XBRL converts business reports (financial statements, regulatory filings, tax returns) into a computer-readable format by tagging each data point. Think of each tag as a barcode -- it allows software to automatically recognise, extract, and analyse information.
For example, "Revenue of R5,000,000 for FY2024" in a PDF is just text. In XBRL, that same fact is tagged with:
- What it is (Revenue -- the concept)
- Who reported it (the entity -- part of the context)
- When it applies (FY2024 -- the period, also in the context)
- What unit (ZAR -- the unit)
The Two Core Components
- 04 XBRL Taxonomies -- Define the vocabulary (what can be reported).
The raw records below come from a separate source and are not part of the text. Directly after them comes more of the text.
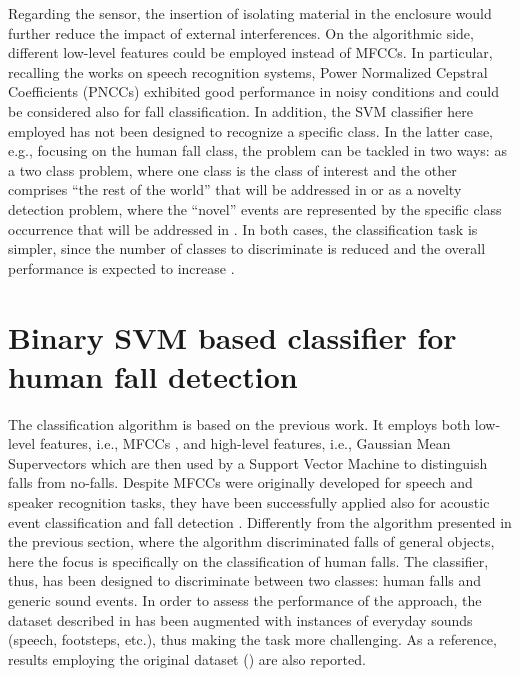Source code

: Regarding the sensor, the insertion of isolating material in the enclosure would further reduce the impact of external interferences. On the algorithmic side, different low-level features could be employed instead of MFCCs. In particular, recalling the works on speech recognition systems, Power Normalized Cepstral Coefficients (PNCCs) \cite{Kim12} exhibited good performance in noisy conditions and could be considered also for fall classification. In addition, the SVM classifier here employed has not been designed to recognize a specific class. In the latter case, e.g., focusing on the human fall class, the problem can be tackled in two ways: as a two class problem, where one class is the class of interest and the other comprises ``the rest of the world'' that will be addressed in  or as a novelty detection problem, where the ``novel'' events are represented by the specific class occurrence that will be addressed in . In both cases, the classification task is simpler, since the number of classes to discriminate is reduced and the overall performance is expected to increase \cite{bishop06}.

\section{Binary SVM based classifier for human fall detection}
\label{sec:biclass_svm}

The classification algorithm is based on the previous work. It employs both low-level features, i.e., MFCCs \cite{Davis80}, and high-level features, i.e., Gaussian Mean Supervectors which are then used by a Support Vector Machine to distinguish falls from no-falls. Despite MFCCs were originally developed for speech and speaker recognition tasks, they have been successfully applied also for acoustic event classification \cite{Temko06} and fall detection \cite{zigel2009method}. Differently from the algorithm presented in the previous section, where the algorithm discriminated falls of general objects, here the focus is specifically on the classification of human falls. The classifier, thus, has been designed to discriminate between two classes: human falls and generic sound events. In order to assess the performance of the approach, the dataset described in  has been augmented with instances of everyday sounds (speech, footsteps, etc.), thus making the task more challenging. As a reference, results employing the original dataset () are also reported.

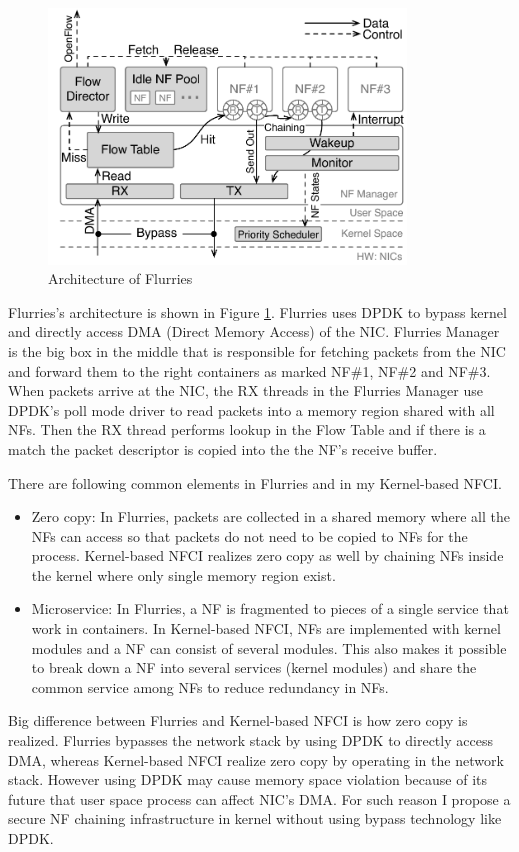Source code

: \begin{figure}
	\centering
	\includegraphics[width=95mm]{pics/flurries_arc.pdf}
	\caption{Architecture of Flurries}
	\label{fig: flurries_arc}
\end{figure} 

Flurries's architecture is shown in Figure \ref{fig: flurries_arc}. Flurries uses DPDK to bypass kernel and directly access DMA\cite{DMA} (Direct Memory Access) of the NIC. Flurries Manager is the big box in the middle that is responsible for fetching packets from the NIC and forward them to the right containers as marked NF\#1, NF\#2 and NF\#3. When packets arrive at the NIC, the RX threads in the Flurries Manager use DPDK's poll mode driver to read packets into a memory region shared with all NFs. Then the RX thread performs lookup in the Flow Table and if there is a match the packet descriptor is copied into the the NF's receive buffer.  

There are following common elements in Flurries and in my Kernel-based NFCI.
\begin{itemize}
	\item Zero copy: In Flurries, packets are collected in a shared memory where all the NFs can access so that packets do not need to be copied to NFs for the process. Kernel-based NFCI realizes zero copy as well by chaining NFs inside the kernel where only single memory region exist. 
	\item Microservice: In Flurries, a NF is fragmented to pieces of a single service that work in containers. In Kernel-based NFCI, NFs are implemented with kernel modules and a NF can consist of several modules. This also makes it possible to break down a NF into several services (kernel modules) and share the common service among NFs to reduce redundancy in NFs. 
\end{itemize}

Big difference between Flurries and Kernel-based NFCI is how zero copy is realized. Flurries bypasses the network stack by using DPDK to directly access DMA, whereas Kernel-based NFCI realize zero copy by operating in the network stack. However using DPDK may cause memory space violation because of its future that user space process can affect NIC's DMA. For such reason I propose a secure NF chaining infrastructure in kernel without using bypass technology like DPDK. 






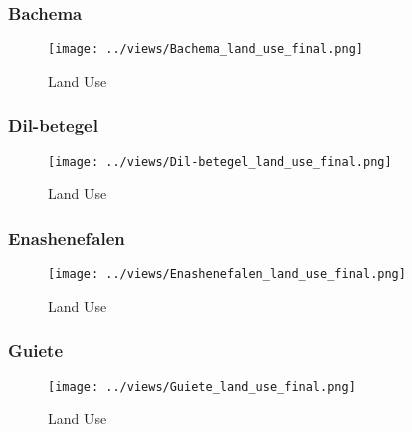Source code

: \documentclass[10pt,a4paper,onecolumn]{article}
\begin{document}
\subsubsection{Bachema}



\begin{figure}[H] \centering
  \captionsetup{justification=centering}
\caption{Land Use} 
\centering


\texttt{[image: ../views/Bachema\_land\_use\_final.png]}

\end{figure}


\pagebreak


\subsubsection{Dil-betegel}


\begin{figure}[H] \centering
  \captionsetup{justification=centering}
\caption{Land Use} 
\centering


\texttt{[image: ../views/Dil-betegel\_land\_use\_final.png]}

\end{figure}




\subsubsection{Enashenefalen}


\begin{figure}[H] \centering
  \captionsetup{justification=centering}
\caption{Land Use} 
\centering


\texttt{[image: ../views/Enashenefalen\_land\_use\_final.png]}

\end{figure}



\pagebreak


\subsubsection{Guiete}


\begin{figure}[H] \centering
  \captionsetup{justification=centering}
\caption{Land Use} 
\centering


\texttt{[image: ../views/Guiete\_land\_use\_final.png]}

\end{figure}
\end{document}
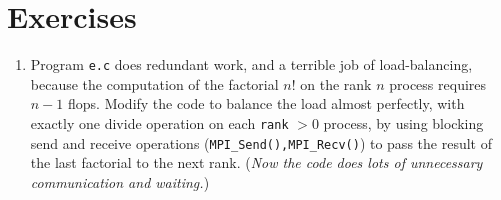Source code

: \bigskip
\section{Exercises}

\renewcommand{\labelenumi}{\arabic{chapter}.\arabic{enumi}\quad}
\begin{enumerate}
\item Program \texttt{e.c} does redundant work, and a terrible job of load-balancing, because the computation of the factorial $n!$ on the rank $n$ process requires $n-1$ flops.  Modify the code to balance the load almost perfectly, with exactly one divide operation on each \texttt{rank} $>0$ process, by using blocking send and receive operations (\texttt{MPI\_Send(),MPI\_Recv()}) to pass the result of the last factorial to the next rank.  (\emph{Now the code does lots of unnecessary communication and waiting.})


\end{enumerate}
Think of these as specialised dictionaries.
- 09 XBRL Instance Documents -- Contain the actual reported data (what is being reported). These are the filled-in reports.
Key Benefits
| Stakeholder | Benefit |
|---|---|
| Investors | Easier, cheaper, faster, more accurate information discovery and comparison |
| Regulators | Enhanced data collection, improved risk assessment, more efficient oversight |
| Companies | Expanded access to capital, performance monitoring beyond compliance |
| Analysts | Automated extraction and comparison across companies, countries, and languages |
Current Scale
- Used in 65+ countries
- Nearly 220 reporting implementations worldwide
- Millions of reports published annually
- Supports multiple languages and international comparisons
Learning Path
- 02 XBRL History -- How XBRL came to be
- 03 XBRL Specifications -- The technical standards
- 04 XBRL Taxonomies -- The dictionaries
- 05 XBRL Schemas -- How concepts are defined in .xsd files
- 06 XBRL Concepts -- What a concept is and how it becomes a fact
- 07 XBRL Linkbases -- The 5 relationship types (label, presentation, calculation, definition, reference)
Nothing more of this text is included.